# Calcification in legs.



## whitty (Mar 12, 2010)

I had an appointment last week with a vascular surgeon who told me after looking at my scan results that i have got calcification in both legs and there is absolutely nothing he can do for me.Because the calcification is in my lower legs the arteries are to small to operate as they could not be sewn up again and he said about the greater risk of getting infections if he could operate,and that he would only operate on my legs if it was a critical situation,like having gangrene in my legs.Felt pretty s**t for a few days but im getting on with it now.Like we have to.


----------



## Steff (Mar 12, 2010)

Hi whitty nice to see you posting , sorry to hear about your legs sorry for my ignorance and please dont be offended but what actually is calification? x


----------



## PhilT (Mar 12, 2010)

Hi Whitty, sorry to hear about your legs.

Steff, I knew someone who had calcification in their knee.

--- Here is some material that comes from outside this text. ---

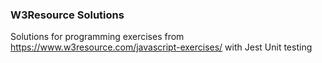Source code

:### W3Resource Solutions

Solutions for programming exercises from https://www.w3resource.com/javascript-exercises/ with Jest Unit testing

They had had a knee op to remove a torn cartilage and for some reason their body over healed(it was basically trying to regrow the cartilage that had been removed) and the knee joint became very swollen and virtually fused so they couldn't bend it. They had to go back for an operation to de-calcify the knee.

I don't know what causes calcification in the arteries but as Whitty says it is not possible to operate as the arteries are too small.


----------



## Steff (Mar 12, 2010)

PhilT said:


> Hi Whitty, sorry to hear about your legs.
> 
> Steff, I knew someone who had calcification in their knee.
> 
> ...



Thank for the explanation Phil


----------



## squidge63 (Mar 12, 2010)

Steff2010 said:


> Hi whitty nice to see you posting , sorry to hear about your legs sorry for my ignorance and please dont be offended but what actually is calification? x



It is a hardening of your arteries due to a build up of calcium, and sadly apart from being a part of the ageing process it is also associated with having diabetes.


----------



## grahams mum (Mar 12, 2010)

why EVERY medical condition is ALWAYS assocciated with diabetes? it sounds so negative when you have got diabetes i think doctors is the only things they can say is awful isnt it?


----------



## falcon123 (Mar 12, 2010)

grahams mum said:


> why EVERY medical condition is ALWAYS assocciated with diabetes? it sounds so negative when you have got diabetes i think doctors is the only things they can say is awful isnt it?



It is a throwaway remark made by the medical profession. Just over three years ago I was treated for cataracts (one bad, the other hardly detectable). Initial comment was that this was due to me being diabetic. Strangely (well not really) a non-diabetic and younger friend had the same problem a year later. Connection - jobs that have involved sitting in front of VDUs dfor many hours a day for decades. Quarter of a century ago the old CRT VDUs really radiated you. With modern flat screens this is much less of a problem. If you have an old VDU for the sake of yourself and your family take it to the tip this weekend!

Another one. For the last two years I have had a mild  fungal infection on a couple of toenails. This is due to my diabetes allegedly. So why did an older non-diabetic friend get a very severe fungal infection?

And so it goes on. I accept that having diabetes can cause some of the age related problems to develop earlier but is too easy for the medical profession to blame diabetes and potentially miss an underlying problem. Also I was once admitted to hospital with severe vomiting and got lecturea a number of times about diabetics overeating and drinking at Christmas. It then turned out that I had contacted samonella from iffy chicken at the buffet!


----------



## grahams mum (Mar 12, 2010)

is like a sin having diabetes


----------



## RachelT (Mar 12, 2010)

A fungal nail infection!!?? That's a really common ailment, that's mental to blame that on diabetes. The food poisoning's a bit crazy too. Whatever next? "sir, your broken arm is nor due to you falling down stairs, it's because you're diabetic..."?
Maybe the ammount of money the NHS spends on treating diabetes could be much reduced if they realised that sometimes people are just ill...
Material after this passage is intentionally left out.